Aditya, I have been programming in imperative languages for 20+ years and Haskell for about 2 years, and I've written a lot of it. I've never found Haskell restricting. Twice I have decided that a dynamic type was needed, and in many cases I've used object-oriented approaches in Haskell where it makes sense. This is actually fairy often. One example is a web widgets library where each widget had different 'render', 'parse', etc methods. Doing OO in Haskell isn't hard at all, in my opinion. You just use a data structure of functions. If you want it to have mutable state, you use an IORef (but it really isn't necessary). It's more typing than usual Haskell, but it still beats Java. Python would be more succinct than both. I've also written things very imperatively in IO, and found I could do anything I liked. I can think of some very small parts of programs where it might have been a little easier in Java or Python, but not by much, and Haskell's other advantages generally offset it. On occasions I've realized that the design wasn't going to work, and I needed to get some data from A to B. In other languages, you can use a global variable or singleton (same thing). In Haskell it means a bit of re-design. But the thing is, it's so easy to refactor in Haskell, that the extra work doesn't matter much. Your code is already modular at every level, so it's easy to move things around. When your code never gets a chance to get messy, and the type system doesn't let you break anything that previously worked, refactoring becomes a pleasure instead of a chore. So Haskell's inflexibility actually gives you the ability to rearrange your program effortlessly. That is, you get a lot in return. I could probably add that Haskell's inflexibility is determined by the types you give things. You can restrict yourself as much or as little as you like, but Haskell allows you to restrict yourself a lot more than other languages do.

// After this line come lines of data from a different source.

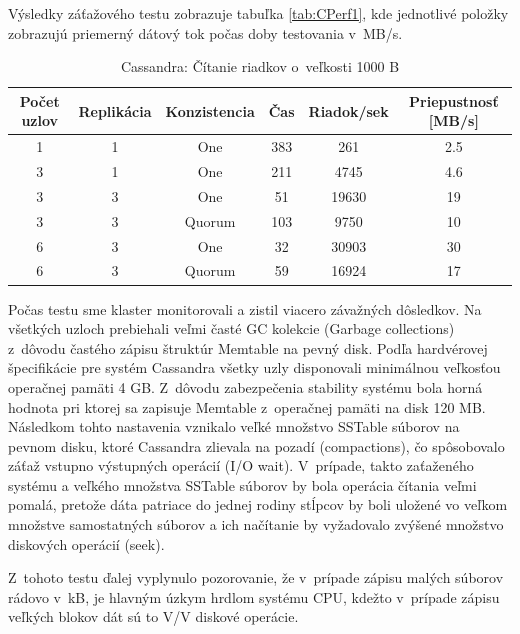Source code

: \documentclass[11pt,twoside,a4paper]{book}
\begin{document}
Výsledky záťažového testu zobrazuje tabuľka \ref{tab:CPerf1}, kde jednotlivé položky zobrazujú priemerný dátový tok počas doby testovania v~MB/s.
\begin{table}[hp]
\begin{center}
\begin{tabular}{|c|c|c|c|c|c|}
\hline Počet uzlov & Replikácia & Konzistencia & Čas & Riadok/sek & Priepustnosť [MB/s]\\ 
\hline
\hline 1 & 1 & One & 383 & 261 & 2.5\\ 
\hline 3 & 1 & One & 211 & 4745 & 4.6\\ 
\hline 3 & 3 & One & 51 & 19630 & 19\\ 
\hline 3 & 3 & Quorum & 103 & 9750 & 10\\ 
\hline 6 & 3 & One & 32 & 30903 & 30\\ 
\hline 6 & 3 & Quorum & 59 & 16924 & 17\\ 
\hline
\end{tabular} 
\end{center}
\caption{Cassandra: Čítanie riadkov o~veľkosti 1000 B}
\label{tab:CPerf3}
\end{table}
Počas testu sme klaster monitorovali a zistil viacero závažných dôsledkov. Na všetkých uzloch prebiehali veľmi časté GC kolekcie (Garbage collections) z~dôvodu častého zápisu štruktúr Memtable na pevný disk. Podľa hardvérovej špecifikácie pre systém Cassandra všetky uzly disponovali minimálnou veľkosťou operačnej pamäti 4 GB. Z~dôvodu zabezpečenia stability systému bola horná hodnota pri ktorej sa zapisuje Memtable z~operačnej pamäti na disk 120 MB. Následkom tohto nastavenia vznikalo veľké množstvo SSTable súborov na pevnom disku, ktoré Cassandra zlievala na pozadí (compactions), čo spôsobovalo záťaž vstupno výstupných operácií (I/O wait). V~prípade, takto zaťaženého systému a veľkého množstva SSTable súborov by bola operácia čítania veľmi pomalá, pretože dáta patriace do jednej rodiny stĺpcov by boli uložené vo veľkom množstve samostatných súborov a ich načítanie by vyžadovalo zvýšené množstvo diskových operácií (seek).

Z~tohoto testu ďalej vyplynulo pozorovanie, že v~prípade zápisu malých súborov rádovo v~kB, je hlavným úzkym hrdlom systému CPU, kdežto v~prípade zápisu veľkých blokov dát sú to V/V diskové operácie.
\end{document}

Steve On 18/05/10 12:22, aditya siram wrote:
Haskell is considered by many as an inflexible language [1] . I describe a flexible language as one that supports any design you want (even a bad one) - if you can think it, you can code it and run it (bugs and all).
I share this opinion about Haskell but pursue it because I feel that one day it will open up and let me think more about the problem and less about how to get GHC to approve it.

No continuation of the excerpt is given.